== WORK ITEM ==
What's needed: every entry, printed exactly, minus the images.

Pictures paired with source code:
►
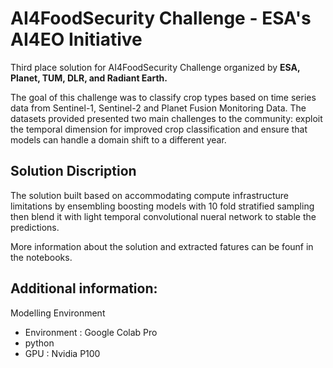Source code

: # AI4FoodSecurity Challenge - ESA's AI4EO Initiative

Third place solution for AI4FoodSecurity Challenge organized by **ESA, Planet, TUM, DLR, and Radiant Earth.**

The goal of this challenge was to classify crop types based on time series data from Sentinel-1, Sentinel-2 and Planet Fusion Monitoring Data. The datasets provided presented two main challenges to the community: exploit the temporal dimension for improved crop classification and ensure that models can handle a domain shift to a different year.

## Solution Discription 
The solution built based on accommodating compute infrastructure limitations by ensembling boosting models with 10 fold stratified sampling then blend it with light temporal convolutional nueral network to stable the predictions. 

More information about the solution and extracted fatures can be founf in the notebooks. 

## Additional information:

Modelling Environment
- Environment : Google Colab Pro
- python
- GPU : Nvidia P100

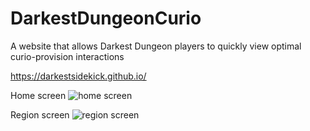 # DarkestDungeonCurio
A website that allows Darkest Dungeon players to quickly view optimal curio-provision interactions

https://darkestsidekick.github.io/

Home screen
![home screen](https://user-images.githubusercontent.com/20914980/33147901-8d222b66-cf7e-11e7-90ea-db0993bbf912.png)

Region screen
![region screen](https://user-images.githubusercontent.com/20914980/33147899-8d0a7304-cf7e-11e7-9f07-e868de4619c5.png)

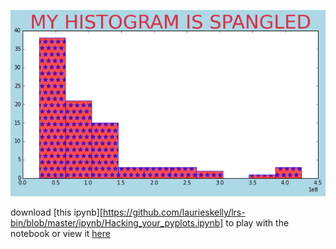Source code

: ![this could be your life](https://github.com/laurieskelly/lrs-bin/blob/master/ipynb/spanglegram.png)

download [this ipynb][https://github.com/laurieskelly/lrs-bin/blob/master/ipynb/Hacking_your_pyplots.ipynb] to play with the notebook or view it [here](http://nbviewer.ipython.org/github/laurieskelly/lrs-bin/blob/master/ipynb/Hacking_your_pyplots.ipynb)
◄
== EXPECTED ANSWER ==
Source code

: # AI4FoodSecurity Challenge - ESA's AI4EO Initiative

Third place solution for AI4FoodSecurity Challenge organized by **ESA, Planet, TUM, DLR, and Radiant Earth.**

The goal of this challenge was to classify crop types based on time series data from Sentinel-1, Sentinel-2 and Planet Fusion Monitoring Data. The datasets provided presented two main challenges to the community: exploit the temporal dimension for improved crop classification and ensure that models can handle a domain shift to a different year.

## Solution Discription 
The solution built based on accommodating compute infrastructure limitations by ensembling boosting models with 10 fold stratified sampling then blend it with light temporal convolutional nueral network to stable the predictions. 

More information about the solution and extracted fatures can be founf in the notebooks. 

## Additional information:

Modelling Environment
- Environment : Google Colab Pro
- python
- GPU : Nvidia P100

 # DarkestDungeonCurio
A website that allows Darkest Dungeon players to quickly view optimal curio-provision interactions

https://darkestsidekick.github.io/

Home screen
![home screen](https://user-images.githubusercontent.com/20914980/33147901-8d222b66-cf7e-11e7-90ea-db0993bbf912.png)

Region screen
![region screen](https://user-images.githubusercontent.com/20914980/33147899-8d0a7304-cf7e-11e7-9f07-e868de4619c5.png)

Source code

: ![this could be your life](https://github.com/laurieskelly/lrs-bin/blob/master/ipynb/spanglegram.png)

download [this ipynb][https://github.com/laurieskelly/lrs-bin/blob/master/ipynb/Hacking_your_pyplots.ipynb] to play with the notebook or view it [here](http://nbviewer.ipython.org/github/laurieskelly/lrs-bin/blob/master/ipynb/Hacking_your_pyplots.ipynb)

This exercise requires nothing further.